Britain faces the prospect of a “hard” Brexit that threatens to further roil markets after a plunge in the pound to multi-year low points this week.
What is a hard Brexit?
Following Britain’s shock referendum vote on June 23 in favor of exiting the European Union, it was not immediately clear what form the separation would take. But Prime Minister Theresa May has hinted this week at a hard Brexit that would see Britain’s departure from the single market, or tariff-free zone, while also ending the free movement of people.
May on Wednesday said she wanted a Brexit deal that offered “maximum freedom” to operate in Europe’s single market from the outside as well as emphasizing the need for control over immigration into Britain.
But European leaders have made it clear that any attempts to limit the influx of E.U. workers into Britain would mean ejection from the single market. “I want to give British companies the maximum freedom to trade with and operate within the single market and let European businesses do the same thing here,” she said in an address to her Conservative party’s annual conference. “We are not leaving the European Union only to give up control of immigration all over again and we’re not leaving only to return to the jurisdiction of the European Court of Justice,” she said.
After May on Sunday set an end-March deadline for the country to start negotiations to leave the European Union, the pound has slumped to 31-year-lows against the dollar and three-year troughs versus the euro.
A study on Wednesday showed the cost of a hard Brexit for revenues in Britain’s financial services sector could total as much as £38 billion, risking the loss of up to 75,000 jobs.
A halt to British companies being able to sell services freely across the European single market would result also in a heavy loss of tax revenues, according to the study commissioned by lobbyists TheCityUK. According to Britain’s financial watchdog meanwhile, ‘passport’ rights allowing 5,500 British-based financial firms to operate freely across the European single market are at stake.
Some 8,000 financial firms based elsewhere in the European Union also do business in Britain via passporting, and their rights are likewise threatened, the Financial Conduct Authority revealed last month.
“If Britain wants a hard Brexit, that can be announced now, without negotiation… but it would be dangerous not only for business in the U.K. but also across Europe,” said Mark Boleat, chairman of City of London Corporation’s policy committee. “There would be the introduction of custom and other trade barriers and problems of movement of workers in and out the U.K. There is little enthusiasm in business for a hard Brexit,” he told AFP.
Why support a hard Brexit?
The International Monetary Fund on Tuesday cut its 2017 growth forecast for Britain, blaming Brexit, and warned that the damage could be greater if rocky negotiations lead to trade barriers.

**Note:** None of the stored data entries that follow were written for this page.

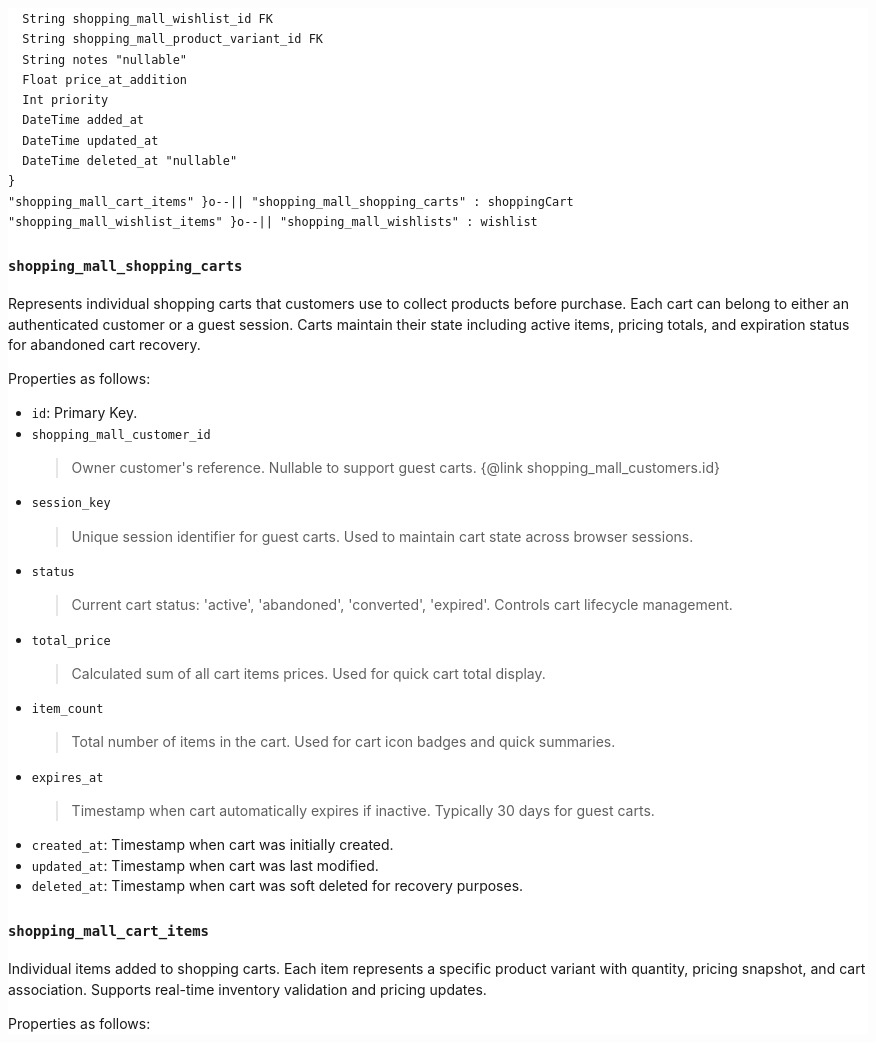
 ```mermaid
  String shopping_mall_wishlist_id FK
  String shopping_mall_product_variant_id FK
  String notes "nullable"
  Float price_at_addition
  Int priority
  DateTime added_at
  DateTime updated_at
  DateTime deleted_at "nullable"
}
"shopping_mall_cart_items" }o--|| "shopping_mall_shopping_carts" : shoppingCart
"shopping_mall_wishlist_items" }o--|| "shopping_mall_wishlists" : wishlist
```

### `shopping_mall_shopping_carts`

Represents individual shopping carts that customers use to collect
products before purchase. Each cart can belong to either an authenticated
customer or a guest session. Carts maintain their state including active
items, pricing totals, and expiration status for abandoned cart recovery.

Properties as follows:

- `id`: Primary Key.
- `shopping_mall_customer_id`
  > Owner customer's reference. Nullable to support guest carts. {@link
  > shopping_mall_customers.id}
- `session_key`
  > Unique session identifier for guest carts. Used to maintain cart state
  > across browser sessions.
- `status`
  > Current cart status: 'active', 'abandoned', 'converted', 'expired'.
  > Controls cart lifecycle management.
- `total_price`
  > Calculated sum of all cart items prices. Used for quick cart total
  > display.
- `item_count`
  > Total number of items in the cart. Used for cart icon badges and quick
  > summaries.
- `expires_at`
  > Timestamp when cart automatically expires if inactive. Typically 30 days
  > for guest carts.
- `created_at`: Timestamp when cart was initially created.
- `updated_at`: Timestamp when cart was last modified.
- `deleted_at`: Timestamp when cart was soft deleted for recovery purposes.

### `shopping_mall_cart_items`

Individual items added to shopping carts. Each item represents a specific
product variant with quantity, pricing snapshot, and cart association.
Supports real-time inventory validation and pricing updates.

Properties as follows:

“Those supporting a ‘hard Brexit’ will argue that any soft Brexit does not go far enough to honor the electorate’s vote to leave, while those who support British membership of the E.U. will be dissatisfied with the fact that the U.K. will leave the E.U. and likely the single market,” BMI Research said in a research note. “A hard Brexit would undoubtedly cause significant concern in the short-to-medium term, and would risk a recession in the U.K. economy, but would leave the country in a more advantageous position in the long term to try and facilitate trade with expanding emerging markets elsewhere around the globe.”